Nicole Kidman #08, New York City, 2014

Some of the images from that shoot are in his book. You’re looking at others — and thinking of his mother’s reaction — and wondering if there were more extreme elements that never made the final cut. Klein sounds surprised himself when he says that Phaidon asked for only two images to be withdrawn.

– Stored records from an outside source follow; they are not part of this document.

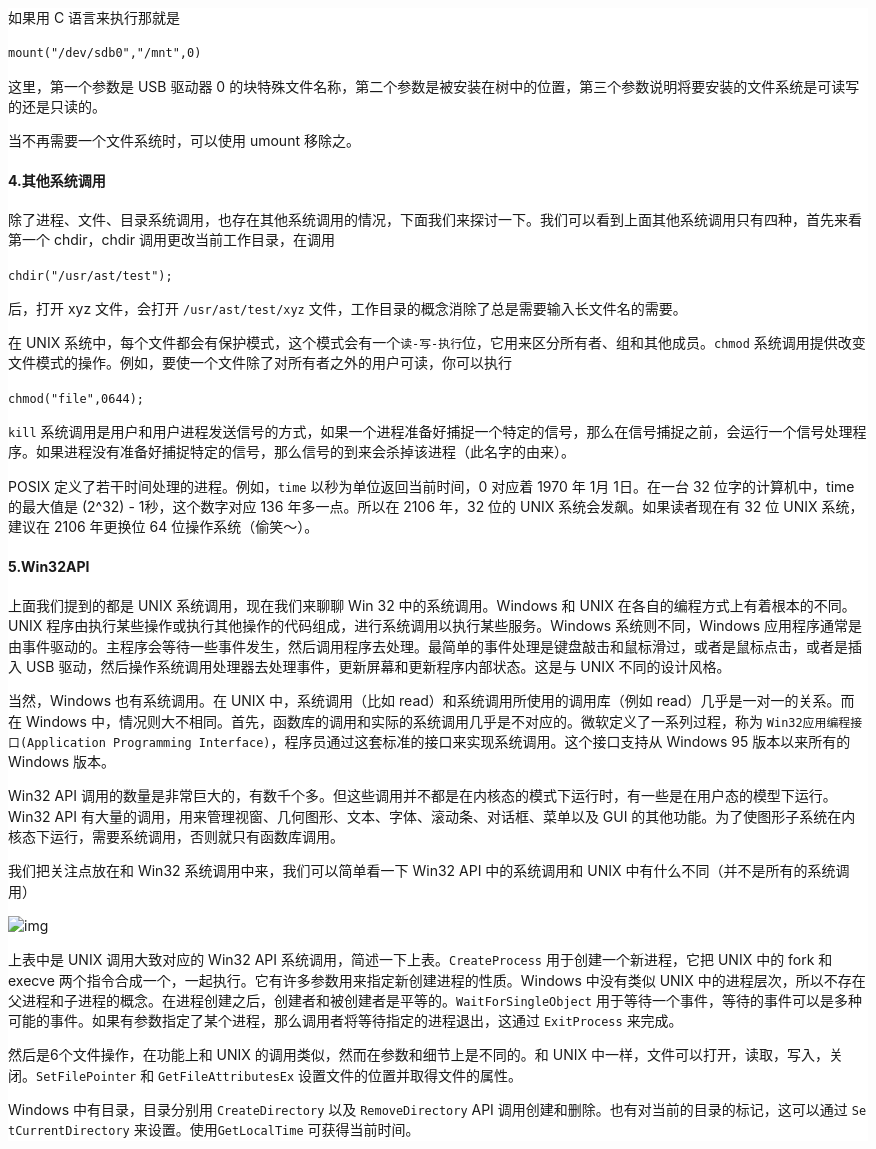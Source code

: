 如果用 C 语言来执行那就是

```
mount("/dev/sdb0","/mnt",0)
```

这里，第一个参数是 USB 驱动器 0 的块特殊文件名称，第二个参数是被安装在树中的位置，第三个参数说明将要安装的文件系统是可读写的还是只读的。

当不再需要一个文件系统时，可以使用 umount 移除之。

#### 4.其他系统调用

除了进程、文件、目录系统调用，也存在其他系统调用的情况，下面我们来探讨一下。我们可以看到上面其他系统调用只有四种，首先来看第一个 chdir，chdir 调用更改当前工作目录，在调用

```
chdir("/usr/ast/test");
```

后，打开 xyz 文件，会打开 `/usr/ast/test/xyz` 文件，工作目录的概念消除了总是需要输入长文件名的需要。

在 UNIX 系统中，每个文件都会有保护模式，这个模式会有一个`读-写-执行`位，它用来区分所有者、组和其他成员。`chmod` 系统调用提供改变文件模式的操作。例如，要使一个文件除了对所有者之外的用户可读，你可以执行

```
chmod("file",0644);	
```

`kill` 系统调用是用户和用户进程发送信号的方式，如果一个进程准备好捕捉一个特定的信号，那么在信号捕捉之前，会运行一个信号处理程序。如果进程没有准备好捕捉特定的信号，那么信号的到来会杀掉该进程（此名字的由来）。

POSIX 定义了若干时间处理的进程。例如，`time` 以秒为单位返回当前时间，0 对应着 1970 年 1月 1日。在一台 32 位字的计算机中，time 的最大值是 (2^32) - 1秒，这个数字对应 136 年多一点。所以在 2106 年，32 位的 UNIX 系统会发飙。如果读者现在有 32 位 UNIX 系统，建议在 2106 年更换位 64 位操作系统（偷笑～）。

#### 5.Win32API

上面我们提到的都是 UNIX 系统调用，现在我们来聊聊 Win 32 中的系统调用。Windows 和 UNIX 在各自的编程方式上有着根本的不同。UNIX 程序由执行某些操作或执行其他操作的代码组成，进行系统调用以执行某些服务。Windows 系统则不同，Windows 应用程序通常是由事件驱动的。主程序会等待一些事件发生，然后调用程序去处理。最简单的事件处理是键盘敲击和鼠标滑过，或者是鼠标点击，或者是插入 USB 驱动，然后操作系统调用处理器去处理事件，更新屏幕和更新程序内部状态。这是与 UNIX 不同的设计风格。

当然，Windows 也有系统调用。在 UNIX 中，系统调用（比如 read）和系统调用所使用的调用库（例如 read）几乎是一对一的关系。而在 Windows 中，情况则大不相同。首先，函数库的调用和实际的系统调用几乎是不对应的。微软定义了一系列过程，称为 `Win32应用编程接口(Application Programming Interface)`，程序员通过这套标准的接口来实现系统调用。这个接口支持从 Windows 95 版本以来所有的 Windows 版本。

Win32 API 调用的数量是非常巨大的，有数千个多。但这些调用并不都是在内核态的模式下运行时，有一些是在用户态的模型下运行。Win32 API 有大量的调用，用来管理视窗、几何图形、文本、字体、滚动条、对话框、菜单以及 GUI 的其他功能。为了使图形子系统在内核态下运行，需要系统调用，否则就只有函数库调用。

我们把关注点放在和 Win32 系统调用中来，我们可以简单看一下 Win32 API 中的系统调用和 UNIX 中有什么不同（并不是所有的系统调用）

![img](https://mmbiz.qpic.cn/mmbiz_png/libYRuvULTdWiaexJhvU13C7OJUrpibcRL5Snbj3YdicaWu9ibdW3AZWvBeSHFas5XbhtTUwXupFXqdaJzrtCN61OBQ/640?wx_fmt=png&tp=webp&wxfrom=5&wx_lazy=1&wx_co=1)

上表中是 UNIX 调用大致对应的 Win32 API 系统调用，简述一下上表。`CreateProcess` 用于创建一个新进程，它把 UNIX 中的 fork 和 execve 两个指令合成一个，一起执行。它有许多参数用来指定新创建进程的性质。Windows 中没有类似 UNIX 中的进程层次，所以不存在父进程和子进程的概念。在进程创建之后，创建者和被创建者是平等的。`WaitForSingleObject` 用于等待一个事件，等待的事件可以是多种可能的事件。如果有参数指定了某个进程，那么调用者将等待指定的进程退出，这通过 `ExitProcess` 来完成。

然后是6个文件操作，在功能上和 UNIX 的调用类似，然而在参数和细节上是不同的。和 UNIX 中一样，文件可以打开，读取，写入，关闭。`SetFilePointer` 和 `GetFileAttributesEx` 设置文件的位置并取得文件的属性。

Windows 中有目录，目录分别用 `CreateDirectory` 以及 `RemoveDirectory` API 调用创建和删除。也有对当前的目录的标记，这可以通过 `SetCurrentDirectory` 来设置。使用`GetLocalTime` 可获得当前时间。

None of the violence, none of the nudity, just two pictures that might be considered “blackface,” one from a Vogue Paris story about tanning, with a picture of blonde model Lara Stone, the other from an issue of Polaroids that Klein made for Vogue Italia just before editor Franca Sozzani died. “It was actually a Black model, and we just made her skin darker. It wasn’t even one of my favourite pictures, but they were just concerned more about ‘blackface’ than anything else. It wasn’t too bad a critique, considering all the other things that are in the book.” Which is, if nothing else, a telling gauge of the shifts in cultural sensitivities over the past few decades.

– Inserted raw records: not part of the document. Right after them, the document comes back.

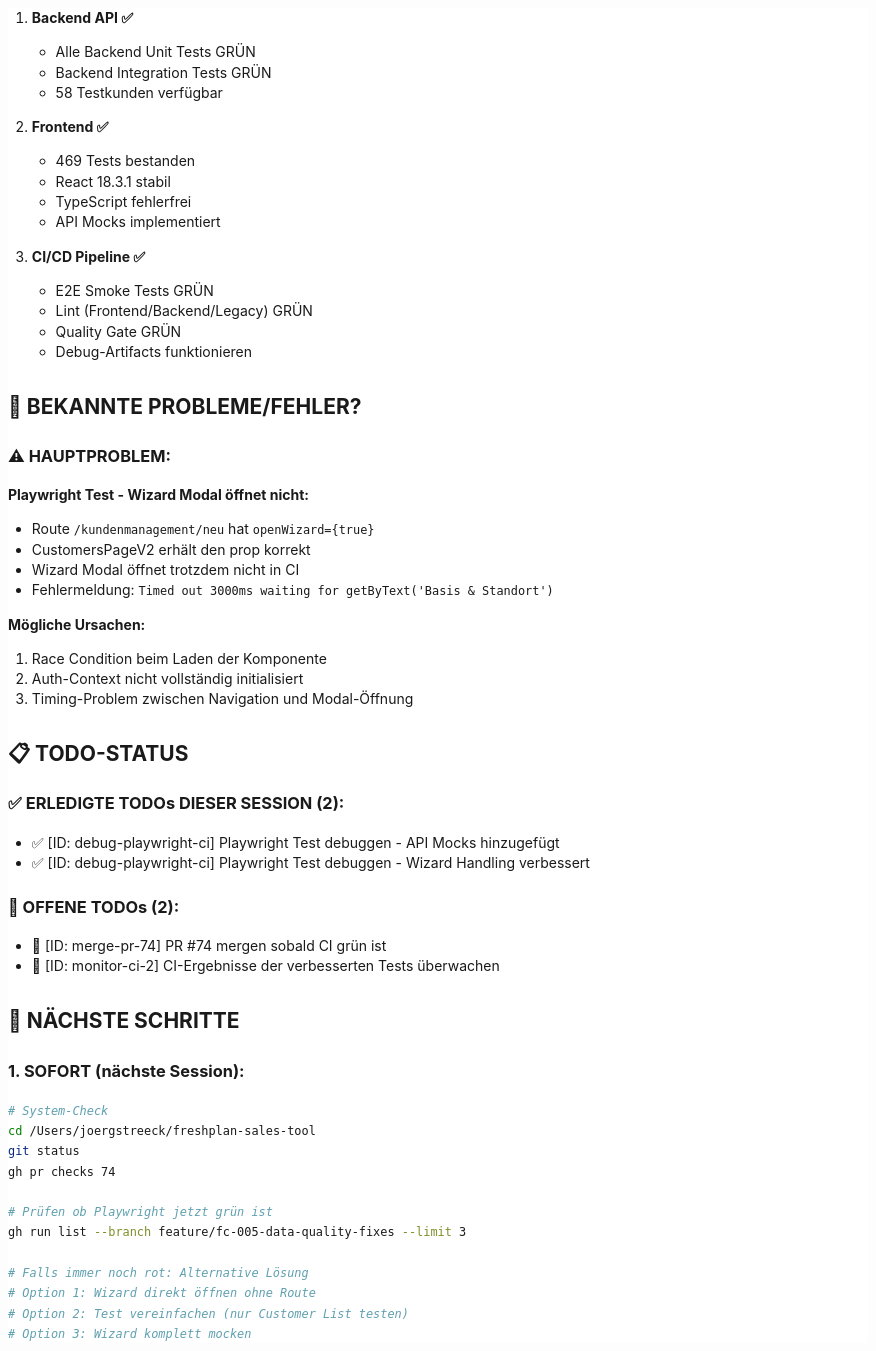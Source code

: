 1. **Backend API ✅**
   - Alle Backend Unit Tests GRÜN
   - Backend Integration Tests GRÜN
   - 58 Testkunden verfügbar

2. **Frontend ✅**
   - 469 Tests bestanden
   - React 18.3.1 stabil
   - TypeScript fehlerfrei
   - API Mocks implementiert

3. **CI/CD Pipeline ✅**
   - E2E Smoke Tests GRÜN
   - Lint (Frontend/Backend/Legacy) GRÜN
   - Quality Gate GRÜN
   - Debug-Artifacts funktionieren

## 🚨 BEKANNTE PROBLEME/FEHLER?

### ⚠️ HAUPTPROBLEM:

**Playwright Test - Wizard Modal öffnet nicht:**
- Route `/kundenmanagement/neu` hat `openWizard={true}`
- CustomersPageV2 erhält den prop korrekt
- Wizard Modal öffnet trotzdem nicht in CI
- Fehlermeldung: `Timed out 3000ms waiting for getByText('Basis & Standort')`

**Mögliche Ursachen:**
1. Race Condition beim Laden der Komponente
2. Auth-Context nicht vollständig initialisiert
3. Timing-Problem zwischen Navigation und Modal-Öffnung

## 📋 TODO-STATUS

### ✅ ERLEDIGTE TODOs DIESER SESSION (2):
- ✅ [ID: debug-playwright-ci] Playwright Test debuggen - API Mocks hinzugefügt
- ✅ [ID: debug-playwright-ci] Playwright Test debuggen - Wizard Handling verbessert

### 📌 OFFENE TODOs (2):
- 📌 [ID: merge-pr-74] PR #74 mergen sobald CI grün ist
- 📌 [ID: monitor-ci-2] CI-Ergebnisse der verbesserten Tests überwachen

## 🚀 NÄCHSTE SCHRITTE

### 1. **SOFORT (nächste Session):**
```bash
# System-Check
cd /Users/joergstreeck/freshplan-sales-tool
git status
gh pr checks 74

# Prüfen ob Playwright jetzt grün ist
gh run list --branch feature/fc-005-data-quality-fixes --limit 3

# Falls immer noch rot: Alternative Lösung
# Option 1: Wizard direkt öffnen ohne Route
# Option 2: Test vereinfachen (nur Customer List testen)
# Option 3: Wizard komplett mocken
```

Klein unwittingly offers another when he says this: “I have a seven year old son, and I wasn’t really sure whether I was gonna show the book to him or not, He had his friend over, she’s probably six, and then all of a sudden I found them on the couch, going through my whole book, and they’d been there for about 30 minutes. And for them to have that kind of attention at that age … they studied every picture. At the end, about an hour later, he said, ‘I really liked the book’, and then all he said was, ‘Why do you photograph so many naked people?’ And I told him, ‘Well, because I don’t really like clothes that much.’ And that was it. He didn’t question anything.” Not the bloodied broken noses, not the cut throats.

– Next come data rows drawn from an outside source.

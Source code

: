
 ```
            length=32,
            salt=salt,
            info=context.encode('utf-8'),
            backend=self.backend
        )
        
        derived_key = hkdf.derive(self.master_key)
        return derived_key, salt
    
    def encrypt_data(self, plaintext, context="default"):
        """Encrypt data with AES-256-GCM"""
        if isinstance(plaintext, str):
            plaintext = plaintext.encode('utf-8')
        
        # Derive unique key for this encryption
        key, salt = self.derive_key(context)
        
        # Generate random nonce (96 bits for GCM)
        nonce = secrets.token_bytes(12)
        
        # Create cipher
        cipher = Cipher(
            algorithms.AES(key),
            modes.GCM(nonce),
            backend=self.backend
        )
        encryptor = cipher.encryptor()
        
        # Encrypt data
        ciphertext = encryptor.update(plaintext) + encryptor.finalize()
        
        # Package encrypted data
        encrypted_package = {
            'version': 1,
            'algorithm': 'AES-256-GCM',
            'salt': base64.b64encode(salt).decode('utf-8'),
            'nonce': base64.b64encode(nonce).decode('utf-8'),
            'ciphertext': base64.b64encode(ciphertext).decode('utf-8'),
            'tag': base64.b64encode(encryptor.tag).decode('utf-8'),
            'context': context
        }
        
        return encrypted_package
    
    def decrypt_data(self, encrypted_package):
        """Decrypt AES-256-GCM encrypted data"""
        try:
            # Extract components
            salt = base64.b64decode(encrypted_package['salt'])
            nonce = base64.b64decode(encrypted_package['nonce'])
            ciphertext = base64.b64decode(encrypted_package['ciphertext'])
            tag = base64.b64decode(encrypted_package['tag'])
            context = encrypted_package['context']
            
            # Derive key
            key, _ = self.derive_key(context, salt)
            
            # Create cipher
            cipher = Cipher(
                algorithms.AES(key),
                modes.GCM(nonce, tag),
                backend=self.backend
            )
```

“Valley of the Dolls,” Image No. 03, Tom Ford, Los Angeles, 2005

So I have to ask what sex meant for Klein growing up, given the aggressively transgressive role it often plays in his work. Where was it? When was it? “I guess in all the wrong places, with all the wrong people. And it still is,” he continues. “That’s what’s exciting about it. I’m not saying gratuitous sex because I do believe in love. It’s just I’m not sure if it’s a realistic ideal living in 2022. I don’t know if you can survive love.” Still, he insists he’s had it in his life. “I know what it feels like. I think everybody needs to feel love at some point. People would expect that I’m very kinky, but actually I’m very traditional in my relationships.”

There’s something else Klein says when he’s talking about his pictures that I feel could apply equally to his life. “What the real story is, is up to the viewer. I’m always curious what people think is going on in the pictures. I’m quite amused by that, and sometimes I set up scenarios that have a certain amount of ambiguity so people can read them. Like when you read a story, you get a visual in your mind. I’m kind of doing the reverse, you’re reading my picture and you’re getting a story.” His story, with his dogs, his horses, his regular cast of characters, like the Steven Klein Players, reenacting his obsessions. He may well insist, “I’m everything my pictures aren’t,” but he isn’t fooling anyone.